Standard Chartered has released the conclusions of its inaugural corporate sentiment survey conducted by the bank’s equity research team. Key conclusions focus on optimism among corporates in Indonesia and in the energy sector, as well as a better inflation outlook in 2012 for most Asian economies.

This, the first of a series of quarterly surveys, was based on the views of 529 C-suite executives from seven Asian economies and 12 industry groups, 99% of whom are clients of Standard Chartered and business contacts of the equity research team. The survey differentiates itself by structuring questions that draw out important links between economic variables such as corporate order books, costs and margins, as opposed to focusing on single-issue variables. The responses thus help build a complete picture of the outlook for industry sectors and economies.

Alongside the stand-out conclusions, the survey identifies the rising trend in the use of the renminbi (RMB) as a settlement currency, with 37% of respondents using or intending to use it. The energy sector is also expected to benefit from a wave of new capital in 2012, with 44% of respondents indicating their plan to tap into the debt market for raising new capital.

Clive McDonnell, chief equity strategist at Standard Chartered equity research, said: “Investment implications from the survey support our recommendation for continued emphasis on companies that focus on domestic demand, particularly in Indonesia. We also expect margin pressure to ease in 2012, reflecting improvement in inflation expectations.”

Key challenges facing corporates in 2012 have also been identified in the survey. Twenty-eight percent of respondents see demand as their greatest challenge, closely followed by cost pressures, at 25%. Regulatory uncertainty took the third spot, with 19% of respondents indicating it as their biggest challenge.

“A likely recession in the West in 2012, as judged by our respondents, has failed to dampen bottom-up corporate sentiment in Asia.
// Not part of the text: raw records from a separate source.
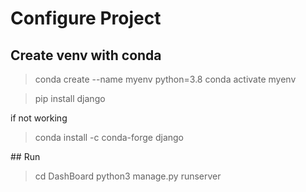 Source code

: # Configure Project

## Create venv with conda

> conda create --name myenv python=3.8
> conda activate myenv

> pip install django

if not working

> conda install -c conda-forge django

## Run

> cd DashBoard
> python3 manage.py runserver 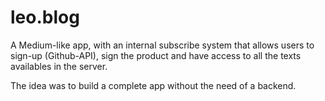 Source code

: # leo.blog

A Medium-like app, with an internal subscribe system that allows users to sign-up (Github-API), sign the product and have access to all the texts availables in the server.

The idea was to build a complete app without the need of a backend.
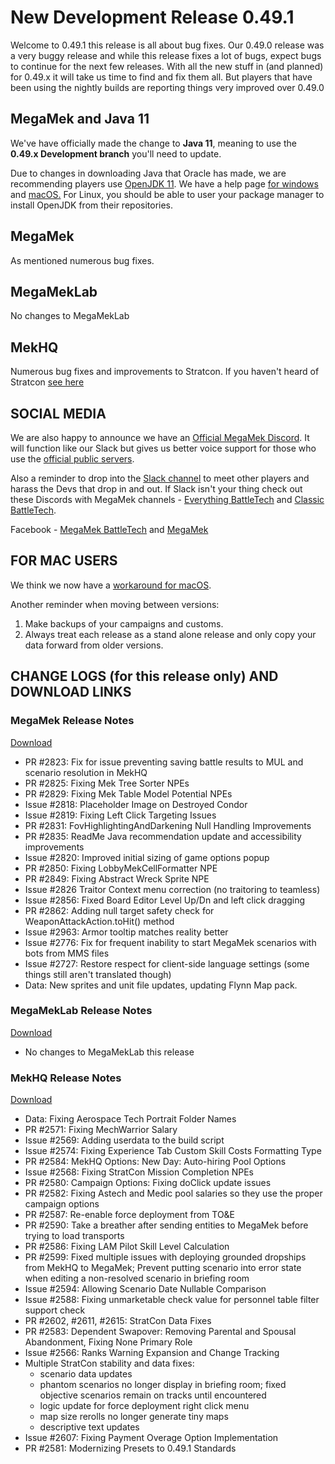 # New Development Release 0.49.1

Welcome to 0.49.1 this release is all about bug fixes.  Our 0.49.0 release was a very buggy release and while this release fixes a lot of bugs, expect bugs to continue for the next few releases. With all the new stuff in (and planned) for 0.49.x it will take us time to find and fix them all. But players that have been using the nightly builds are reporting things very improved over 0.49.0

## MegaMek and Java 11

We've have officially made the change to **Java 11**, meaning to use the
**0.49.x Development branch** you'll need to update.

Due to changes in downloading Java that Oracle has made, we are recommending
players use [OpenJDK 11](https://adoptopenjdk.net/). We have a help page
[for windows](https://github.com/MegaMek/megamek/wiki/Updating-to-OpenJDK) and
[macOS.](https://megamek.org/wiki/mac_issues.html) For Linux, you should be able
to user your package manager to install OpenJDK from their repositories.

## MegaMek

As mentioned numerous bug fixes.

## MegaMekLab

No changes to MegaMekLab

## MekHQ

Numerous bug fixes and improvements to Stratcon. If you haven't heard of Stratcon [see here](https://bg.battletech.com/forums/megamek-games/coming-soon-to-megamek/msg1719781/#msg1719781)


## SOCIAL MEDIA

We are also happy to announce we have an
[Official MegaMek Discord](https://discord.gg/u2vJ5U2QpD). It will function like our
Slack but gives us better voice support for those who use the
[official public servers](https://megamek.games).

Also a reminder to drop into the [Slack channel](https://bit.ly/2KSu5yQ) to meet other
players and harass the Devs that drop in and out. If Slack isn't your thing check out
these Discords with MegaMek channels -
[Everything BattleTech](https://discord.gg/gyXMWjT) and
[Classic BattleTech](https://discord.gg/D9jFn52).

Facebook - [MegaMek BattleTech](https://www.facebook.com/groups/5124394675) and
[MegaMek](https://www.facebook.com/MegaMek)

## FOR MAC USERS

We think we now have a [workaround for macOS](https://megamek.org/wiki/mac_issues.html).

Another reminder when moving between versions:

1. Make backups of your campaigns and customs.
2. Always treat each release as a stand alone release and only copy your data forward from older versions.

## CHANGE LOGS (for this release only) AND DOWNLOAD LINKS

### MegaMek Release Notes

[Download](https://github.com/MegaMek/megamek/releases/tag/v0.49.1)

* PR #2823: Fix for issue preventing saving battle results to MUL and scenario resolution in MekHQ
* PR #2825: Fixing Mek Tree Sorter NPEs
* PR #2829: Fixing Mek Table Model Potential NPEs
* Issue #2818: Placeholder Image on Destroyed Condor
* Issue #2819: Fixing Left Click Targeting Issues
* PR #2831: FovHighlightingAndDarkening Null Handling Improvements
* PR #2835: ReadMe Java recommendation update and accessibility improvements
* Issue #2820: Improved initial sizing of game options popup
* PR #2850: Fixing LobbyMekCellFormatter NPE
* PR #2849: Fixing Abstract Wreck Sprite NPE
* Issue #2826 Traitor Context menu correction (no traitoring to teamless)
* Issue #2856: Fixed Board Editor Level Up/Dn and left click dragging
* PR #2862: Adding null target safety check for WeaponAttackAction.toHit() method
* Issue #2963: Armor tooltip matches reality better
* Issue #2776: Fix for frequent inability to start MegaMek scenarios with bots from MMS files
* Issue #2727: Restore respect for client-side language settings (some things still aren't translated though)
* Data: New sprites and unit file updates, updating Flynn Map pack.

### MegaMekLab Release Notes

[Download](https://github.com/MegaMek/megameklab/releases/tag/v0.49.1)

* No changes to MegaMekLab this release

### MekHQ Release Notes

[Download](https://github.com/MegaMek/mekhq/releases/tag/v0.49.1)

* Data: Fixing Aerospace Tech Portrait Folder Names
* PR #2571: Fixing MechWarrior Salary
* Issue #2569: Adding userdata to the build script
* Issue #2574: Fixing Experience Tab Custom Skill Costs Formatting Type
* PR #2584: MekHQ Options: New Day: Auto-hiring Pool Options
* Issue #2568: Fixing StratCon Mission Completion NPEs
* PR #2580: Campaign Options: Fixing doClick update issues
* PR #2582: Fixing Astech and Medic pool salaries so they use the proper campaign options
* PR #2587: Re-enable force deployment from TO&E
* PR #2590: Take a breather after sending entities to MegaMek before trying to load transports
* PR #2586: Fixing LAM Pilot Skill Level Calculation
* PR #2599: Fixed multiple issues with deploying grounded dropships from MekHQ to MegaMek;
 Prevent putting scenario into error state when editing a non-resolved scenario in briefing room
* Issue #2594: Allowing Scenario Date Nullable Comparison
* Issue #2588: Fixing unmarketable check value for personnel table filter support check
* PR #2602, #2611, #2615: StratCon Data Fixes
* PR #2583: Dependent Swapover: Removing Parental and Spousal Abandonment, Fixing None Primary Role
* Issue #2566: Ranks Warning Expansion and Change Tracking
* Multiple StratCon stability and data fixes:
	* scenario data updates
 	* phantom scenarios no longer display in briefing room; fixed objective scenarios remain on tracks until encountered
	* logic update for force deployment right click menu
 	* map size rerolls no longer generate tiny maps
	* descriptive text updates
* Issue #2607: Fixing Payment Overage Option Implementation
* PR #2581: Modernizing Presets to 0.49.1 Standards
Our Aggregate Index signals a slight improvement in the lead indicators for business prospects in the year ahead, despite challenges of demand, cost pressures and regulatory obligations,” added McDonnell.

Analysis of the responses to the survey highlights a number of nuanced conclusions, with specific implications for investors:

  • Buoyant new orders are centred on economies that are more domestically oriented, including Indonesia, India and Thailand.
  • Capital expenditure (capex) and hiring plans are also biased towards these economies, whereas cyclical economies (with the exception of Korea) and sectors are less positive.
  • The RMB is gaining traction as a settlement currency, with 37% of the respondents using or intending to use it.
  • The biggest challenges faced by corporates are: the demand outlook (selected by 28% of respondents), cost pressures (25%) and regulation (19%).